▸ **TASK GOAL**
Look over the material for the string "certs". Copy every line where it turns up.

*** DATASET EXCERPTS ***

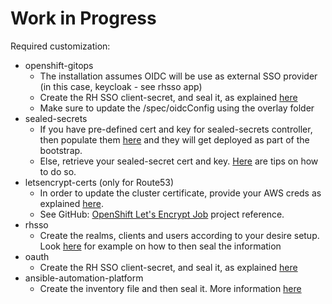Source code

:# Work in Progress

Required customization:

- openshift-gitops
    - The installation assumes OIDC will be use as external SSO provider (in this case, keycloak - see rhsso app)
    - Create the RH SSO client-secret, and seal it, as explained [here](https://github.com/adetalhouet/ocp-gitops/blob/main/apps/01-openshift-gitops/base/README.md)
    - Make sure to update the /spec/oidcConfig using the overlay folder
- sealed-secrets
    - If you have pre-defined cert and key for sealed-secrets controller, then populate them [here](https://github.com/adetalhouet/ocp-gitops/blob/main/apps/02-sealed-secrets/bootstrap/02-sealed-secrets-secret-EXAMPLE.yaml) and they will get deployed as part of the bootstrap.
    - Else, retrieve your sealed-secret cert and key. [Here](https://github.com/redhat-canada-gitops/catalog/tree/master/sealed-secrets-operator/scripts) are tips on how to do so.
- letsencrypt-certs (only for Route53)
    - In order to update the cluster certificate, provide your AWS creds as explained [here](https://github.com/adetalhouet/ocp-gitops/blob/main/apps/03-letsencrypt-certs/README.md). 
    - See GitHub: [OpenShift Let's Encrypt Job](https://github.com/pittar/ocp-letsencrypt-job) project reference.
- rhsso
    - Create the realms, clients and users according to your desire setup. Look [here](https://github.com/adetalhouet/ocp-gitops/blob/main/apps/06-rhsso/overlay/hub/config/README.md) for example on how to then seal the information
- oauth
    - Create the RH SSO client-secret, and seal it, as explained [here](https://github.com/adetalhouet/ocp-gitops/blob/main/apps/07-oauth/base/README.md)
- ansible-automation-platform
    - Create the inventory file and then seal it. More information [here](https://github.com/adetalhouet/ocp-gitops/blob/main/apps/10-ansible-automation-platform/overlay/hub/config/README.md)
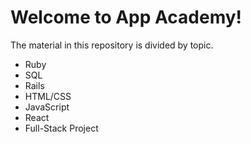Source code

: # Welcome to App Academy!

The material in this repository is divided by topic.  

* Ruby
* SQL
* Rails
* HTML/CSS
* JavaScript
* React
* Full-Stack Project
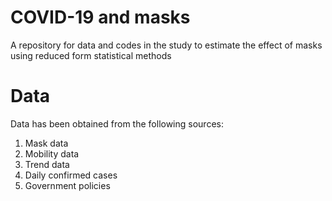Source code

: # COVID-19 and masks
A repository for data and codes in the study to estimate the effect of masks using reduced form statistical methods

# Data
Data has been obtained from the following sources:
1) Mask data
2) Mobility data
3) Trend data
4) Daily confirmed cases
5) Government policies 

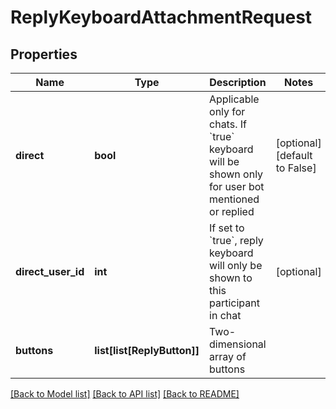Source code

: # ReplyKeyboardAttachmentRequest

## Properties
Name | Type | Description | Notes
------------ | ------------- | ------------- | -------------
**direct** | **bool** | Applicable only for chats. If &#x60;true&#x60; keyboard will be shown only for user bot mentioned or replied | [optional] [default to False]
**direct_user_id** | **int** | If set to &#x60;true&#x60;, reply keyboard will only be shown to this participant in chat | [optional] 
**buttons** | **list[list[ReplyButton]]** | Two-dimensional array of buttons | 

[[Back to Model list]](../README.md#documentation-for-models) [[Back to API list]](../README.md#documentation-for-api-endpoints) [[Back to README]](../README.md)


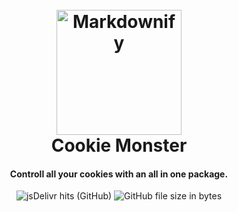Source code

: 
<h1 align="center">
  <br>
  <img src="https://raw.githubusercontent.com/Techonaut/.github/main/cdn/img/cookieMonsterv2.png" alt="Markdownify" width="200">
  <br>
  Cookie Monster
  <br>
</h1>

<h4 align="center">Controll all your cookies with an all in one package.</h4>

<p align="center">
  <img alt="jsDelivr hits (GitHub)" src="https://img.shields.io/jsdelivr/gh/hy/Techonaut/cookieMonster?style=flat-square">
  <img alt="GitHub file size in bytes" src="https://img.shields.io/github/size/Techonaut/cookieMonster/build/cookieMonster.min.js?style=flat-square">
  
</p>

*** End of DATASET EXCERPTS ***

▸ **ANSWER AREA**
- letsencrypt-certs (only for Route53)
    - In order to update the cluster certificate, provide your AWS creds as explained [here](https://github.com/adetalhouet/ocp-gitops/blob/main/apps/03-letsencrypt-certs/README.md). 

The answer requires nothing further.